> **Problem to work on**
Every line that contains the word "label" should be copied from the records below.

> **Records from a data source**
○ ○ ○ ○ ○
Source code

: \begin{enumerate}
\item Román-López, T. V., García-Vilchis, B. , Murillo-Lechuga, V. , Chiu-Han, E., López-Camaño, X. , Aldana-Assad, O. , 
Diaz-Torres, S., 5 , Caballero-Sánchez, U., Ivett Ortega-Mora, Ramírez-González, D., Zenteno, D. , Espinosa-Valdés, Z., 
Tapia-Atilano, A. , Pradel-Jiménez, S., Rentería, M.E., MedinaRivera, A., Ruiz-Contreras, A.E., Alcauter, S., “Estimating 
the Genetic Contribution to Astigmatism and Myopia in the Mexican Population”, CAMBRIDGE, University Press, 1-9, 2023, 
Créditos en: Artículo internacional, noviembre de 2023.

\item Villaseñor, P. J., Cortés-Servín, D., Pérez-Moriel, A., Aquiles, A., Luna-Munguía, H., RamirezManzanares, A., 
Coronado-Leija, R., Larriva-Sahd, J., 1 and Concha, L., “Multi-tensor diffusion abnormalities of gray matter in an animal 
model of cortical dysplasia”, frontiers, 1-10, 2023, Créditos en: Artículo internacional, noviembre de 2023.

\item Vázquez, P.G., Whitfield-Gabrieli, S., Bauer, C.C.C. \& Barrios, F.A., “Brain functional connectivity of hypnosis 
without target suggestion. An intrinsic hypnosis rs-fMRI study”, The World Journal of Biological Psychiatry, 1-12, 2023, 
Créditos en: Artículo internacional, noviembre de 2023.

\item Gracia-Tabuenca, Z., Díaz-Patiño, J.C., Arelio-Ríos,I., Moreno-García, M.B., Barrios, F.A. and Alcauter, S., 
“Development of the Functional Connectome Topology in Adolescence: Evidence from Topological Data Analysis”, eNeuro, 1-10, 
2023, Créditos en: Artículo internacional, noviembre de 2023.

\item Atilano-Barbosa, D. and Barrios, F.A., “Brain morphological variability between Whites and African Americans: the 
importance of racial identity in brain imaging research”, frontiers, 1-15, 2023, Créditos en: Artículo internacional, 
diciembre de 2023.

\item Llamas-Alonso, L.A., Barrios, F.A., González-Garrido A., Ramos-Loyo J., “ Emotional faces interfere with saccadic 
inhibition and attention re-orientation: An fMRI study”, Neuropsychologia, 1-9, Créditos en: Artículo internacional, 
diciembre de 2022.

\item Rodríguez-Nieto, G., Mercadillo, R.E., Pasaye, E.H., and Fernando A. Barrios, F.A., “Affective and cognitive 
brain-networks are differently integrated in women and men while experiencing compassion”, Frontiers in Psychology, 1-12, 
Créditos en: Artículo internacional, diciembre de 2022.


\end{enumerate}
○ ○ ○ ○ ○
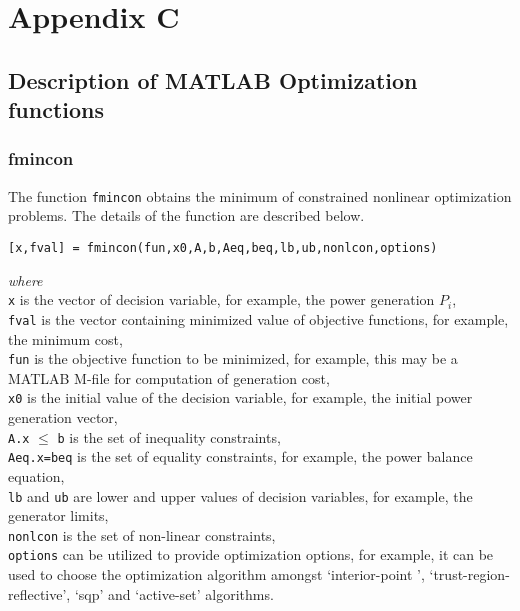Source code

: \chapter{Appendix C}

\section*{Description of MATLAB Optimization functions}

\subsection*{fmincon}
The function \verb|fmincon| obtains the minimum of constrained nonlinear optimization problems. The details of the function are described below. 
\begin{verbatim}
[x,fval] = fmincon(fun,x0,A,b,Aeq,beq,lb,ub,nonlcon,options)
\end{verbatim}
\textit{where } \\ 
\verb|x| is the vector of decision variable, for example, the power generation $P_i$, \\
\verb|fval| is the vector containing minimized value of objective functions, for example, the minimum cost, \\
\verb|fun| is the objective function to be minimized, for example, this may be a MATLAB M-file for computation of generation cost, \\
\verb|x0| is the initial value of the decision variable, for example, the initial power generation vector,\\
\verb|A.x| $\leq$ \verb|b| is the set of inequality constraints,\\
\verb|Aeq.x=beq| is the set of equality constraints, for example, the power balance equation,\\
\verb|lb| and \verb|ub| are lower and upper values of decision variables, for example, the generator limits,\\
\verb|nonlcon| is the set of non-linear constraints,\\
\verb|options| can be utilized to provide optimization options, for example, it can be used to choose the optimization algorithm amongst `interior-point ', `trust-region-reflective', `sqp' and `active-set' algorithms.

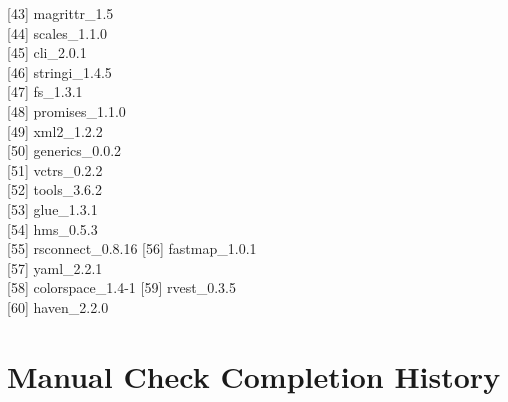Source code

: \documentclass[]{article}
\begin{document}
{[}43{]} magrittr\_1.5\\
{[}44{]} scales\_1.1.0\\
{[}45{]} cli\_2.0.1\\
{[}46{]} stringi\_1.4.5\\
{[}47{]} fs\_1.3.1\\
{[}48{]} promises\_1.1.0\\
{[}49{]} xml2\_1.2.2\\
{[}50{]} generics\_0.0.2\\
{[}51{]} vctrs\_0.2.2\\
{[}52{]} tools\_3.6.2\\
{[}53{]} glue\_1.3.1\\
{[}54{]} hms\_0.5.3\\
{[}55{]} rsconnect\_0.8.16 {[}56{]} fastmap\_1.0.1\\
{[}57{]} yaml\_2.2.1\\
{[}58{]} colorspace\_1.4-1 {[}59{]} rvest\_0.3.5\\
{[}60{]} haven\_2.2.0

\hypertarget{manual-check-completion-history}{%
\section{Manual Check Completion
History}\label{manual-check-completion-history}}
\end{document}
○ ○ ○ ○ ○
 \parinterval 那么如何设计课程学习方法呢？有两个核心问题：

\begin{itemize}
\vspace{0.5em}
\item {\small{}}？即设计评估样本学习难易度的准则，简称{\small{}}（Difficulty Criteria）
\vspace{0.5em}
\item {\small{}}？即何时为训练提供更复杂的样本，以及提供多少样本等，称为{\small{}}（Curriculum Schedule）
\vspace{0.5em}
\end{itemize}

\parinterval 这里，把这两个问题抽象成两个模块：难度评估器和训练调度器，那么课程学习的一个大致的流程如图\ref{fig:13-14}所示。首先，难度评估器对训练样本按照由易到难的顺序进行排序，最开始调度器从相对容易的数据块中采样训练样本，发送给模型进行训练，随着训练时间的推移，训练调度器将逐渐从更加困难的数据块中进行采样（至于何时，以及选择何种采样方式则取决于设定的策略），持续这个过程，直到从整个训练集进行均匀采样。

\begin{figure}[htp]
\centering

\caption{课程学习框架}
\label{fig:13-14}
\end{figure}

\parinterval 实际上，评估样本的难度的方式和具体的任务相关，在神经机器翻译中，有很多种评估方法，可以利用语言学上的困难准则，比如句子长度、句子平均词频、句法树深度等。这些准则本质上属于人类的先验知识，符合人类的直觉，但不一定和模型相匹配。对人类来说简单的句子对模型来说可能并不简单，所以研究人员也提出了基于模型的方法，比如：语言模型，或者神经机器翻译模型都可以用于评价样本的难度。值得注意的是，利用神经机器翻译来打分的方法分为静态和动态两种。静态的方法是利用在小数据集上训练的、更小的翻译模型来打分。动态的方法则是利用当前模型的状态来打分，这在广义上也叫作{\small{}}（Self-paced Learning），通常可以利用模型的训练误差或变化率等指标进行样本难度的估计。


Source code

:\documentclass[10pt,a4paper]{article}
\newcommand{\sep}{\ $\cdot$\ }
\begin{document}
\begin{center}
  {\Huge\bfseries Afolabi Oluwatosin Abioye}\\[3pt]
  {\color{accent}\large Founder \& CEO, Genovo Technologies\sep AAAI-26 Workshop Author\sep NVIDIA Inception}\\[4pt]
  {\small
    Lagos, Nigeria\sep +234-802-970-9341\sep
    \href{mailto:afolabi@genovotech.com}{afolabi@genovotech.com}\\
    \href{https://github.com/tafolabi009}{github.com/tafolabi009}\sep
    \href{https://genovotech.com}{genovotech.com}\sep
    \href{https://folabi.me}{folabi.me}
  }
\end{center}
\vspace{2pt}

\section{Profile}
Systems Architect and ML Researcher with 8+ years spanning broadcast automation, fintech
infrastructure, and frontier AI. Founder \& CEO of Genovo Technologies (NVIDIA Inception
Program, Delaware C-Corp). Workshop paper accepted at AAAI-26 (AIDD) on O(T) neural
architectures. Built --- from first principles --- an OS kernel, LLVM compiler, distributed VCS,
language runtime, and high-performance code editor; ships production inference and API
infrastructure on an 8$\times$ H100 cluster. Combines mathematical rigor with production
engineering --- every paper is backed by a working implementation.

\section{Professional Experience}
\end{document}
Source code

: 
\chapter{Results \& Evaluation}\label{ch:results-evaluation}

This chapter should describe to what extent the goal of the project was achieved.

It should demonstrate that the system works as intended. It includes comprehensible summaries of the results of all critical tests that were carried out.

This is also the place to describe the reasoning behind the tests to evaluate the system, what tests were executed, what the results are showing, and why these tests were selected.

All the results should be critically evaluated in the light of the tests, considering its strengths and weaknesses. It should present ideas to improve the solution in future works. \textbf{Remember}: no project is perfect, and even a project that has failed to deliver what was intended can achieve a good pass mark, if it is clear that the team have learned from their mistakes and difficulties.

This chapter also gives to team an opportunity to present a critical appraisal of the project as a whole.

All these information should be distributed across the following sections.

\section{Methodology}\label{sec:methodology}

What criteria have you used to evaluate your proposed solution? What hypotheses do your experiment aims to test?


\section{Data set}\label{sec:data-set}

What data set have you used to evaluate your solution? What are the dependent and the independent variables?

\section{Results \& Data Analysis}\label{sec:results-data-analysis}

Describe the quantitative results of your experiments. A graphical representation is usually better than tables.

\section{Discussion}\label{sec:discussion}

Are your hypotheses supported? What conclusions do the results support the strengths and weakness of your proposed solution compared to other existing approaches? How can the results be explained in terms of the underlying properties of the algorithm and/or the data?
○ ○ ○ ○ ○
> **Solution below**
History}\label{manual-check-completion-history}}
\label{fig:13-14}
\chapter{Results \& Evaluation}\label{ch:results-evaluation}
\section{Methodology}\label{sec:methodology}
\section{Data set}\label{sec:data-set}
\section{Results \& Data Analysis}\label{sec:results-data-analysis}
\section{Discussion}\label{sec:discussion}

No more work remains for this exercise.